EBV and KSHV provide anti-apoptotic advantages to Primary Effusion Lymphoma (PEL)

This study investigated similarities between primary effusion lymphomas (PELs) and PEL-like cells (PEL-LCs). PEL-LCs represent an in vitro transformation of peripheral B cells by both KSHV and EBV, presenting an opportunity for a detailed mechanistic analysis of the viral and cellular genes that orchestrate the initial stages of the progression toward PEL. The study revealed a crucial dependency of both dually (EBV and KSHV) and KSHV-only infected PELs on the antiapoptotic MCL-1 protein for their survival, aligning with previously reported findings. Notably, inhibiting MCL-1 with a small molecule inhibitor led to cell death in PELs but not in PEL-LCs.

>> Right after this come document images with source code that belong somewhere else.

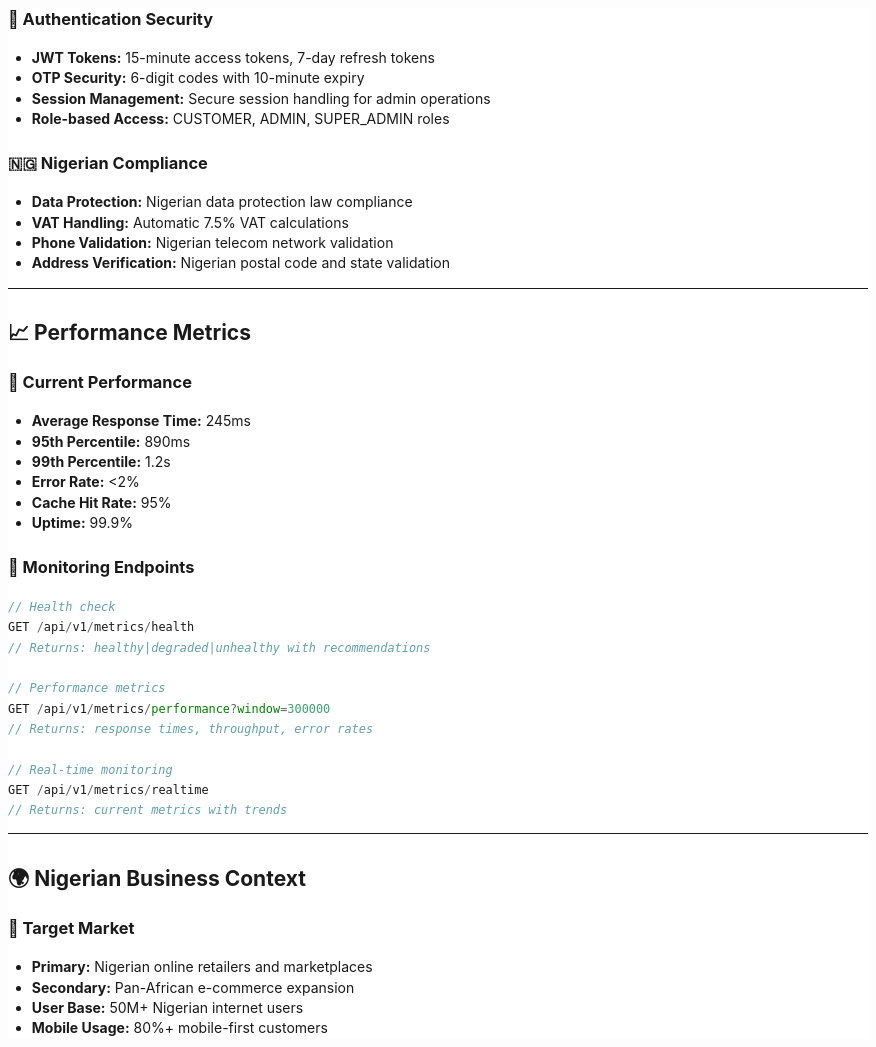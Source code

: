 ### **🔐 Authentication Security**
- **JWT Tokens:** 15-minute access tokens, 7-day refresh tokens
- **OTP Security:** 6-digit codes with 10-minute expiry
- **Session Management:** Secure session handling for admin operations
- **Role-based Access:** CUSTOMER, ADMIN, SUPER_ADMIN roles

### **🇳🇬 Nigerian Compliance**
- **Data Protection:** Nigerian data protection law compliance
- **VAT Handling:** Automatic 7.5% VAT calculations
- **Phone Validation:** Nigerian telecom network validation
- **Address Verification:** Nigerian postal code and state validation

---

## 📈 **Performance Metrics**

### **🎯 Current Performance**
- **Average Response Time:** 245ms
- **95th Percentile:** 890ms  
- **99th Percentile:** 1.2s
- **Error Rate:** <2%
- **Cache Hit Rate:** 95%
- **Uptime:** 99.9%

### **🔧 Monitoring Endpoints**
```javascript
// Health check
GET /api/v1/metrics/health
// Returns: healthy|degraded|unhealthy with recommendations

// Performance metrics  
GET /api/v1/metrics/performance?window=300000
// Returns: response times, throughput, error rates

// Real-time monitoring
GET /api/v1/metrics/realtime
// Returns: current metrics with trends
```

---

## 🌍 **Nigerian Business Context**

### **💼 Target Market**
- **Primary:** Nigerian online retailers and marketplaces
- **Secondary:** Pan-African e-commerce expansion
- **User Base:** 50M+ Nigerian internet users
- **Mobile Usage:** 80%+ mobile-first customers
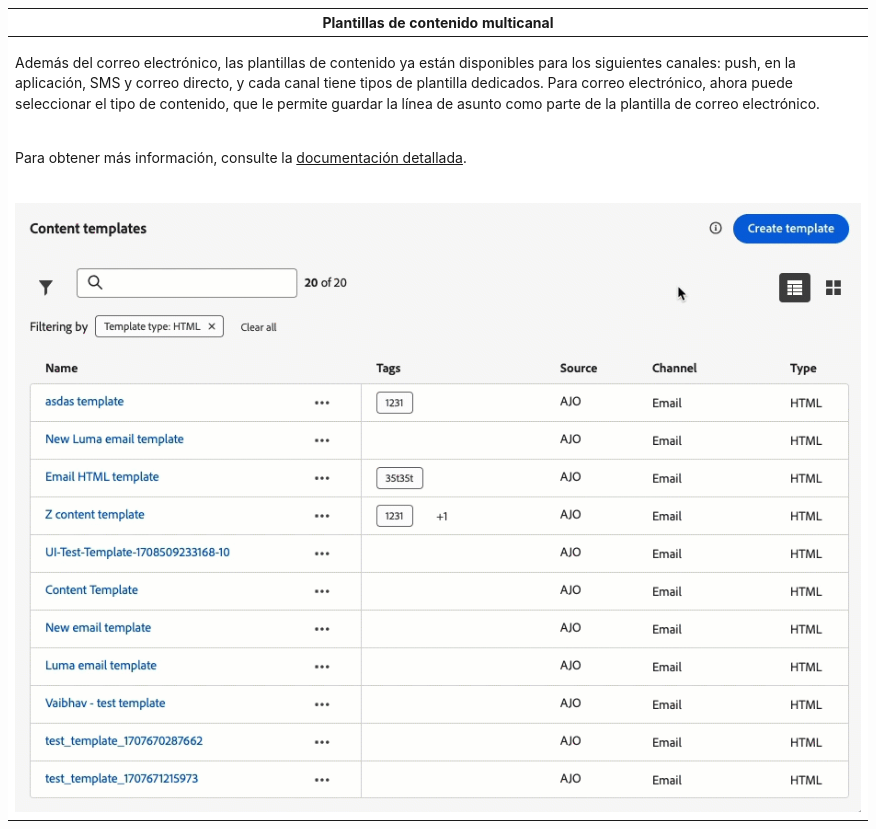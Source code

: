 
<table>
<thead>
<tr>
<th><strong>Plantillas de contenido multicanal</strong><br/></th>
</tr>
</thead>
<tbody>
<tr>
<td>
<p>Además del correo electrónico, las plantillas de contenido ya están disponibles para los siguientes canales: push, en la aplicación, SMS y correo directo, y cada canal tiene tipos de plantilla dedicados. Para correo electrónico, ahora puede seleccionar el tipo de contenido, que le permite guardar la línea de asunto como parte de la plantilla de correo electrónico. <br/><br/></p>
<p>Para obtener más información, consulte la <a href="../content-management/content-templates.md">documentación detallada</a>.<br></br></p>
<img src="assets/do-not-localize/multi-chan-templates.gif"> 
</tr>
</tbody>
</table>
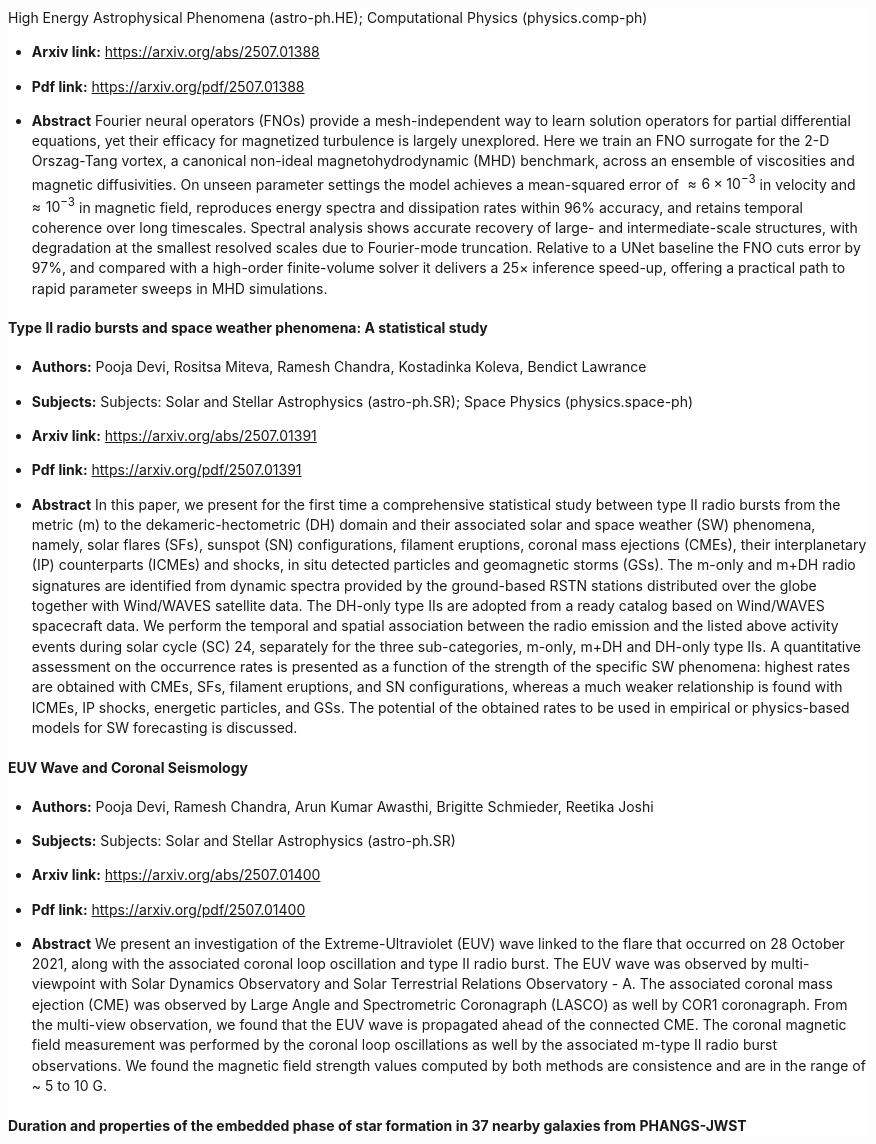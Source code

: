 High Energy Astrophysical Phenomena (astro-ph.HE); Computational Physics (physics.comp-ph)
 - **Arxiv link:** https://arxiv.org/abs/2507.01388

 - **Pdf link:** https://arxiv.org/pdf/2507.01388

 - **Abstract**
 Fourier neural operators (FNOs) provide a mesh-independent way to learn solution operators for partial differential equations, yet their efficacy for magnetized turbulence is largely unexplored. Here we train an FNO surrogate for the 2-D Orszag-Tang vortex, a canonical non-ideal magnetohydrodynamic (MHD) benchmark, across an ensemble of viscosities and magnetic diffusivities. On unseen parameter settings the model achieves a mean-squared error of $\approx 6 \times 10^{-3}$ in velocity and $\approx 10^{-3}$ in magnetic field, reproduces energy spectra and dissipation rates within $96\%$ accuracy, and retains temporal coherence over long timescales. Spectral analysis shows accurate recovery of large- and intermediate-scale structures, with degradation at the smallest resolved scales due to Fourier-mode truncation. Relative to a UNet baseline the FNO cuts error by $97\%$, and compared with a high-order finite-volume solver it delivers a $25\times$ inference speed-up, offering a practical path to rapid parameter sweeps in MHD simulations.
#### Type II radio bursts and space weather phenomena: A statistical study
 - **Authors:** Pooja Devi, Rositsa Miteva, Ramesh Chandra, Kostadinka Koleva, Bendict Lawrance
 - **Subjects:** Subjects:
Solar and Stellar Astrophysics (astro-ph.SR); Space Physics (physics.space-ph)
 - **Arxiv link:** https://arxiv.org/abs/2507.01391

 - **Pdf link:** https://arxiv.org/pdf/2507.01391

 - **Abstract**
 In this paper, we present for the first time a comprehensive statistical study between type II radio bursts from the metric (m) to the dekameric-hectometric (DH) domain and their associated solar and space weather (SW) phenomena, namely, solar flares (SFs), sunspot (SN) configurations, filament eruptions, coronal mass ejections (CMEs), their interplanetary (IP) counterparts (ICMEs) and shocks, in situ detected particles and geomagnetic storms (GSs). The m-only and m+DH radio signatures are identified from dynamic spectra provided by the ground-based RSTN stations distributed over the globe together with Wind/WAVES satellite data. The DH-only type IIs are adopted from a ready catalog based on Wind/WAVES spacecraft data. We perform the temporal and spatial association between the radio emission and the listed above activity events during solar cycle (SC) 24, separately for the three sub-categories, m-only, m+DH and DH-only type IIs. A quantitative assessment on the occurrence rates is presented as a function of the strength of the specific SW phenomena: highest rates are obtained with CMEs, SFs, filament eruptions, and SN configurations, whereas a much weaker relationship is found with ICMEs, IP shocks, energetic particles, and GSs. The potential of the obtained rates to be used in empirical or physics-based models for SW forecasting is discussed.
#### EUV Wave and Coronal Seismology
 - **Authors:** Pooja Devi, Ramesh Chandra, Arun Kumar Awasthi, Brigitte Schmieder, Reetika Joshi
 - **Subjects:** Subjects:
Solar and Stellar Astrophysics (astro-ph.SR)
 - **Arxiv link:** https://arxiv.org/abs/2507.01400

 - **Pdf link:** https://arxiv.org/pdf/2507.01400

 - **Abstract**
 We present an investigation of the Extreme-Ultraviolet (EUV) wave linked to the flare that occurred on 28 October 2021, along with the associated coronal loop oscillation and type II radio burst. The EUV wave was observed by multi-viewpoint with Solar Dynamics Observatory and Solar Terrestrial Relations Observatory - A. The associated coronal mass ejection (CME) was observed by Large Angle and Spectrometric Coronagraph (LASCO) as well by COR1 coronagraph. From the multi-view observation, we found that the EUV wave is propagated ahead of the connected CME. The coronal magnetic field measurement was performed by the coronal loop oscillations as well by the associated m-type II radio burst observations. We found the magnetic field strength values computed by both methods are consistence and are in the range of ~ 5 to 10 G.
#### Duration and properties of the embedded phase of star formation in 37 nearby galaxies from PHANGS-JWST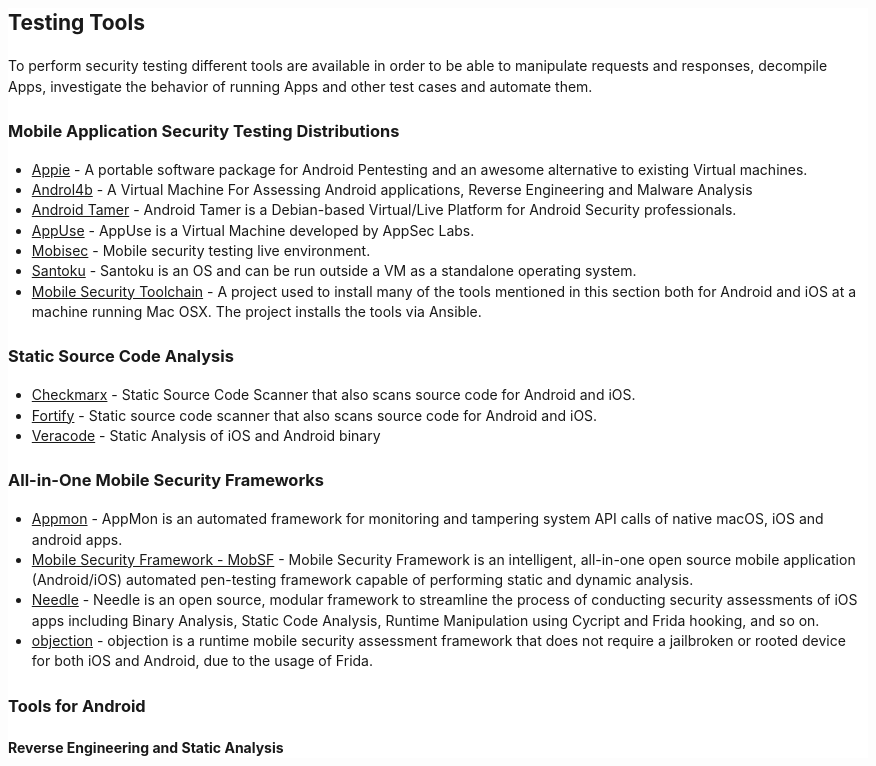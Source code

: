 ## Testing Tools

To perform security testing different tools are available in order to be able to manipulate requests and responses, decompile Apps, investigate the behavior of running Apps and other test cases and automate them.

### Mobile Application Security Testing Distributions

- [Appie](https://manifestsecurity.com/appie/ "Appie") - A portable software package for Android Pentesting and an awesome alternative to existing Virtual machines.
- [Androl4b](https://github.com/sh4hin/Androl4b "Androl4b") - A Virtual Machine For Assessing Android applications, Reverse Engineering and Malware Analysis
- [Android Tamer](https://androidtamer.com/ "Android Tamer") - Android Tamer is a Debian-based Virtual/Live Platform for Android Security professionals.
- [AppUse](https://appsec-labs.com/AppUse/ "Appuse") - AppUse is a Virtual Machine developed by AppSec Labs.
- [Mobisec](https://sourceforge.net/projects/mobisec/ "Mobisec") - Mobile security testing live environment.
- [Santoku](https://santoku-linux.com/ "Santoku") - Santoku is an OS and can be run outside a VM as a standalone operating system.
- [Mobile Security Toolchain](https://github.com/xebia/mobilehacktools "Mobile Security Toolchain") - A project used to install many of the tools mentioned in this section both for Android and iOS at a machine running Mac OSX. The project installs the tools via Ansible.

### Static Source Code Analysis

- [Checkmarx](https://www.checkmarx.com/technology/static-code-analysis-sca/ "Checkmarx") - Static Source Code Scanner that also scans source code for Android and iOS.
- [Fortify](https://saas.hpe.com/en-us/software/fortify-on-demand/mobile-security "Fortify") - Static source code scanner that also scans source code for Android and iOS.
- [Veracode](https://www.veracode.com/products/binary-static-analysis-sast "Veracode Static Analysis") - Static Analysis of iOS and Android binary

### All-in-One Mobile Security Frameworks

- [Appmon](https://github.com/dpnishant/appmon/ "Appmon") - AppMon is an automated framework for monitoring and tampering system API calls of native macOS, iOS and android apps.
- [Mobile Security Framework - MobSF](https://github.com/ajinabraham/Mobile-Security-Framework-MobSF "Mobile Security Framework - MobSF") - Mobile Security Framework is an intelligent, all-in-one open source mobile application (Android/iOS) automated pen-testing framework capable of performing static and dynamic analysis.
- [Needle](https://github.com/mwrlabs/needle "Needle") - Needle is an open source, modular framework to streamline the process of conducting security assessments of iOS apps including Binary Analysis, Static Code Analysis, Runtime Manipulation using Cycript and Frida hooking, and so on.
- [objection](https://github.com/sensepost/objection "objection") - objection is a runtime mobile security assessment framework that does not require a jailbroken or rooted device for both iOS and Android, due to the usage of Frida.

### Tools for Android

#### Reverse Engineering and Static Analysis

Further scrutiny through mRNA and immunoblotting analyses uncovered that PEL- LCs transcribe MCL-1 mRNA without detectable translation into proteins, prompting an exploration into the identity of the antiapoptotic protein supporting the survival of PEL-LCs. The findings identified BCL2A1 as the antiapoptotic protein that is upregulated in PEL-LCs compared to PELs and underscore the potential significance of BCL2A1 in PEL pathogenesis, with PELs showing enhanced survival with BCL2A1 ectopic-expression following the inhibition of MCL-1. This study identifies BCL2A1 as a potential mediator of the resistance of PEL-LCs and implicates two EBV genes, EBNA3A and LMP1, in regulating BCL2A1 expression, providing a survival advantage to PEL-LCs. Experiments with CRISPRi-mediated knockdown of MCL-1 or BCL2A1, in PELs and PEL-LCs respectively, did not result in significant downregulation compared to the rhodopsin control, raising challenges in establishing a control for an unequivocal interpretation. The complex interplay between EBV genes and BCL2A1 regulation adds layers of complexity to the apoptotic regulatory network in PEL. This study sets the foundation for further investigations into the dual infection of KSHV and EBV in PEL, shedding light on the distinct contributions of each virus to tumor survival and proliferation.